Charles’s odd humour provided occasional light relief from the misery of Latin lessons, but it was Peter Gladden, a tall, stooped youth with a startling Roman nose, who helped me overcome my difficulties. Learning of my plight through James, who had become concerned on my behalf, Gladden took me by the arm one evening after Rosary and said: ‘Let’s try to sort out this Latin, Fru!’ The nickname had caught on.
He led me down to a piano practice room underneath the stage in the assembly hall. With a Latin primer propped up on the music stand he began to take me through the basics. For a start, he explained the cases: nominative, vocative, accusative. As the light dawned, he said: ‘You’re not unintelligent, Fru. Nobody taught you how to learn.’
Gladden, a born teacher at the age of nearly fourteen, advised me how to learn by rote, by repetition and rhythm. ‘Sway slightly to the rhythm,’ he said, ‘as if it’s music. You can do it. Memory and music, don’t you know.’ That was one of Gladden’s favourite phrases: ‘don’t you know’; not a question but an expression of encouragement.
‘You need,’ Gladden told me during one of our sessions, ‘to brush up either the night before or early in the morning.’ He suggested I work on my primer underneath the bedclothes for half an hour at night: ‘It will put you ahead,’ he said. So he lent me his torch. ‘Make sure Leo has done his last round,’ he warned.
That night, after lights out, and after Father McCartie had made his final stealthy round in the dark, I began to study a set of irregular verbs under the tent of my sheet and blankets. I had been working for fifteen minutes or so, coming up for occasional gasps of air, when the bedclothes were pulled back sharply and the figure of Father McCartie towered over me.
‘My room!’
Leading the way with a torch of his own, he descended the staircase through the laundry room below the dormitory where we emerged into his office. Bending down in my pyjamas, I was thrashed in silence: six strokes of Father McCartie’s bamboo cane on my buttocks. Confiscating Peter’s torch, he led me back to my bed and left me without a word, my bottom throbbing agonisingly. At least, I thought, the brutal Mr Murphy of Saints Peter and Paul would have bid me goodnight.
Lying in bed looking out at the night sky through the dormer window, I felt a sense of painful loneliness sweep over me. I had the impression that my companions were gloating. The silence was broken only by an occasional rustle of a mattress as a boy turned. Thinking of home, and the immense distance that lay between our valley outside and London in the far-off south of England, I started to sob.

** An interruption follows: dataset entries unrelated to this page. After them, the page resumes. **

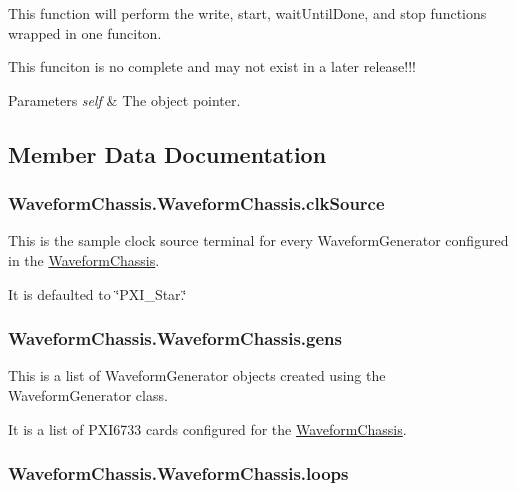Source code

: This function will perform the write, start, wait\-Until\-Done, and stop functions wrapped in one funciton. 

This funciton is no complete and may not exist in a later release!!! 
\begin{DoxyParams}{Parameters}
{\em self} & The object pointer. \\
\hline
\end{DoxyParams}


\subsection{Member Data Documentation}
\hypertarget{class_waveform_chassis_1_1_waveform_chassis_a5914d44a4e532bed3845206318dd8407}{
\subsubsection[{clk\-Source}]{\setlength{\rightskip}{0pt plus 5cm}Waveform\-Chassis.\-Waveform\-Chassis.\-clk\-Source}}\label{class_waveform_chassis_1_1_waveform_chassis_a5914d44a4e532bed3845206318dd8407}


This is the sample clock source terminal for every Waveform\-Generator configured in the \hyperlink{class_waveform_chassis_1_1_waveform_chassis}{Waveform\-Chassis}. 

It is defaulted to \char`\"{}\-P\-X\-I\-\_\-\-Star.\char`\"{} \hypertarget{class_waveform_chassis_1_1_waveform_chassis_a9b7abe44035b7e5077bfe7363221d66f}{
\subsubsection[{gens}]{\setlength{\rightskip}{0pt plus 5cm}Waveform\-Chassis.\-Waveform\-Chassis.\-gens}}\label{class_waveform_chassis_1_1_waveform_chassis_a9b7abe44035b7e5077bfe7363221d66f}


This is a list of Waveform\-Generator objects created using the Waveform\-Generator class. 

It is a list of P\-X\-I6733 cards configured for the \hyperlink{class_waveform_chassis_1_1_waveform_chassis}{Waveform\-Chassis}. \hypertarget{class_waveform_chassis_1_1_waveform_chassis_ab1d1e2c6f2742589ae187a6d12c26565}{
\subsubsection[{loops}]{\setlength{\rightskip}{0pt plus 5cm}Waveform\-Chassis.\-Waveform\-Chassis.\-loops}}\label{class_waveform_chassis_1_1_waveform_chassis_ab1d1e2c6f2742589ae187a6d12c26565}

I was still weeping when I was conscious of a hand touching my cheek. ‘Don’t cry, Fru,’ said a boy’s voice level with my face in the dark; then I felt the hand stroking my head. ‘Come on! Cut it out! Go to sleep!’ It was Charles, whose bed was several places down from mine. I tried to reach out; I just felt his arm with the tips of my fingers as he withdrew. He had taken a risk to come the few yards to be at my side. The boy’s concern for me, even though I guessed he thought me a fool, calmed me down. I stopped crying and fell asleep.
29
ON THE FEAST of Saint Wilfred, patron saint of the college, we donned our black suits, stiff white detachable collars and black ties. The first Mass of the day was followed by a breakfast of grilled bacon. At 10.30 there was High Mass in full cloth-of-gold vestments, Father Doran celebrating in a fog of incense. We put our hearts into the glorious four-part Mass. As the choir processed out of church into the sacristy, the keyboard teacher, Mr Brennan, played a Bach fugue, with sudden crescendos reverberating in the rafters of the church. My sense of fervour was heightened by the prospect of a full day’s release from Latin drill.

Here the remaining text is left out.